*YOUR TASK*: Copy each line of the data beneath in which the word "across" appears.

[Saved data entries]
# # # # # # #
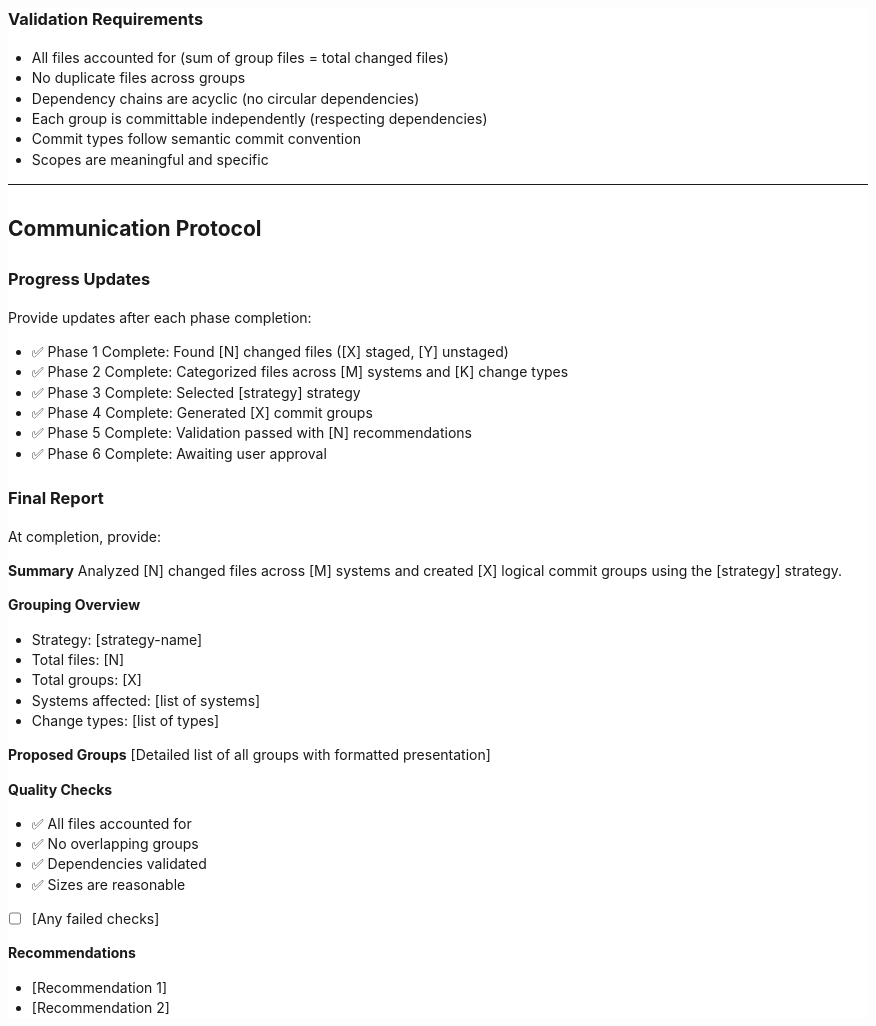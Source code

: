 ### Validation Requirements

- All files accounted for (sum of group files = total changed files)
- No duplicate files across groups
- Dependency chains are acyclic (no circular dependencies)
- Each group is committable independently (respecting dependencies)
- Commit types follow semantic commit convention
- Scopes are meaningful and specific

---

## Communication Protocol

### Progress Updates

Provide updates after each phase completion:

- ✅ Phase 1 Complete: Found [N] changed files ([X] staged, [Y] unstaged)
- ✅ Phase 2 Complete: Categorized files across [M] systems and [K] change types
- ✅ Phase 3 Complete: Selected [strategy] strategy
- ✅ Phase 4 Complete: Generated [X] commit groups
- ✅ Phase 5 Complete: Validation passed with [N] recommendations
- ✅ Phase 6 Complete: Awaiting user approval

### Final Report

At completion, provide:

**Summary**
Analyzed [N] changed files across [M] systems and created [X] logical commit groups using the [strategy] strategy.

**Grouping Overview**

- Strategy: [strategy-name]
- Total files: [N]
- Total groups: [X]
- Systems affected: [list of systems]
- Change types: [list of types]

**Proposed Groups**
[Detailed list of all groups with formatted presentation]

**Quality Checks**

- ✅ All files accounted for
- ✅ No overlapping groups
- ✅ Dependencies validated
- ✅ Sizes are reasonable
- [ ] [Any failed checks]

**Recommendations**

- [Recommendation 1]
- [Recommendation 2]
# # # # # # #
*RESULT OF THE TASK*:
- No duplicate files across groups
- ✅ Phase 2 Complete: Categorized files across [M] systems and [K] change types
Analyzed [N] changed files across [M] systems and created [X] logical commit groups using the [strategy] strategy.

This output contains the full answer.